Below is the test result.

1> passed (data)
1> passed (DROP)
3> passed (artisans)
3> passed (IGNORE)
3> passed (IGNORE)
3> passed (IGNORE)
3> passed (IGNORE)
3> listed (DROP)
3> listed (IGNORE)
1> listed (DROP)
1> listed (IGNORE)
2> listed (DROP)
2> listed (IGNORE)

https://data-artisans.com/blog/apache-flink-1-5-0-release-announcement

回答1:

Without broadcast state, two Flink data streams can not be processed together in a stateful way unless they are keyed in exactly the same way. A broadcast stream can be connected to a keyed stream, but if you then try to use keyed state in a RichCoFlatMap, for example, that will fail.

What is frequently desired is to be able to have one stream with dynamic "rules" that are to be applied to every event on another stream, regardless of key. There needed to be a new kind of managed Flink state in which these rules could be stored. With broadcast state this can now be done in a straightforward way.

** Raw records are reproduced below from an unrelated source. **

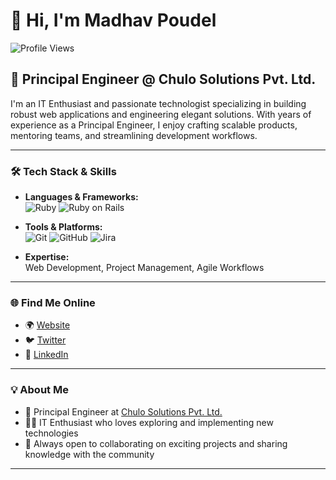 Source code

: # 👋 Hi, I'm Madhav Poudel

![Profile Views](https://komarev.com/ghpvc/?username=poudelmadhav)

## 🚀 Principal Engineer @ Chulo Solutions Pvt. Ltd.

I'm an IT Enthusiast and passionate technologist specializing in building robust web applications and engineering elegant solutions. With years of experience as a Principal Engineer, I enjoy crafting scalable products, mentoring teams, and streamlining development workflows.

---

### 🛠️ Tech Stack & Skills

- **Languages & Frameworks:**  
  ![Ruby](https://img.shields.io/badge/-Ruby-red?logo=ruby&logoColor=white) ![Ruby on Rails](https://img.shields.io/badge/-Rails-CC0000?logo=rubyonrails&logoColor=white)

- **Tools & Platforms:**  
  ![Git](https://img.shields.io/badge/-Git-F05032?logo=git&logoColor=white) ![GitHub](https://img.shields.io/badge/-GitHub-181717?logo=github&logoColor=white) ![Jira](https://img.shields.io/badge/-Jira-0052CC?logo=jira&logoColor=white)

- **Expertise:**  
  Web Development, Project Management, Agile Workflows

---

### 🌐 Find Me Online

- 🌍 [Website](https://poudelmadhav.com.np/)
- 🐦 [Twitter](http://twitter.com/poudelmadhav143)
- 💼 [LinkedIn](https://www.linkedin.com/in/poudelmadhav143)

---

### 💡 About Me

- 🚀 Principal Engineer at [Chulo Solutions Pvt. Ltd.](https://chulo-solutions.com/)
- 👨‍💻 IT Enthusiast who loves exploring and implementing new technologies
- 🤝 Always open to collaborating on exciting projects and sharing knowledge with the community

---

<!--
**poudelmadhav/poudelmadhav** is a ✨ special ✨ repository — its `README.md` appears on your GitHub profile!
-->
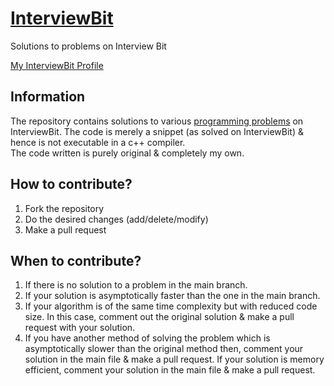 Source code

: # [InterviewBit](https://www.interviewbit.com/practice/)
Solutions to problems on Interview Bit

[My InterviewBit Profile](https://www.interviewbit.com/profile/2018csb1090_05afa8884f71)

## Information
The repository contains solutions to various [programming problems](https://www.interviewbit.com/courses/programming/) on InterviewBit. The code is merely a snippet (as solved on InterviewBit) & hence is not executable in a c++ compiler.
<br/>
The code written is purely original & completely my own.
<br>
## How to contribute?

1. Fork the repository 
2. Do the desired changes (add/delete/modify)
3. Make a pull request

## When to contribute?

1. If there is no solution to a problem in the main branch.
2. If your solution is asymptotically faster than the one in the main branch.
3. If your algorithm is of the same time complexity but with reduced code size. In this case, comment out the original solution & make a pull request with your solution.
4. If you have another method of solving the problem which is asymptotically slower than the original method then, comment your solution in the main file & make a pull request.
If your solution is memory efficient, comment your solution in the main file & make a pull request.

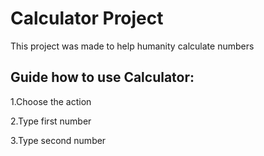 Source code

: # Calculator Project

This project was made to help humanity calculate numbers



## Guide how to use Calculator:

1.Choose the action

2.Type first number

3.Type second number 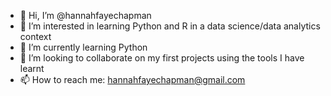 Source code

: - 👋 Hi, I’m @hannahfayechapman
- 👀 I’m interested in learning Python and R in a data science/data analytics context
- 🌱 I’m currently learning Python 
- 💞️ I’m looking to collaborate on my first projects using the tools I have learnt
- 📫 How to reach me: hannahfayechapman@gmail.com

<!---
hannahfayechapman/hannahfayechapman is a ✨ special ✨ repository because its `README.md` (this file) appears on your GitHub profile.
You can click the Preview link to take a look at your changes.
--->
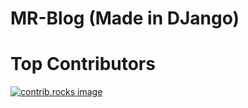 # MR-Blog (Made in DJango)

# Top Contributors

<a href="https://github.com/MrHarryW/Mr-Blog/graphs/contributors">
  <img src="https://contrib.rocks/image?repo=MrHarryW/Mr-Blog" alt="contrib.rocks image" />
</a>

With this feature now in place, work on support for dynamic patterns in CEP can begin.



回答2:

Here's a code sample which implements both the flink original broadcast method with no arguments and newly introduced broadcast state on flink 1.5.0. https://gist.github.com/syhily/932e0d1e0f12b3e951236d6c36e5a7ed

As far as I have learned, the broadcast state could be implemented without flink cep, just like the code showing above.

The original DataStream's broadcast method would create a DataStream instead of a BroadcastConnectedStream. This would be the original coGroup design scheme. We could use more stream transform function defined in ConnectedStreams after connecting the metrics stream with a broadcasted rule stream. Such as keyBy function, this would make the broadcasted stream and connected stream which have same key be processed and sticked on the same parallelled CoProcessFunction. So the CoProcessFunction could have its own local storage. The process function could have a custom data structure on its field other than a map state accessed from ReadOnlyContext.

Broadcast state could be implemented by a broadcast method with a set of MapStateDescriptor, this means the broadcasted stream could be connected with other stream many times. Different connected BroadcastConnectedStream could share its own broadcast state with a unique MapStateDescriptor in process function.

I thought these would be the key differences between broadcast with on arguments and broadcast state.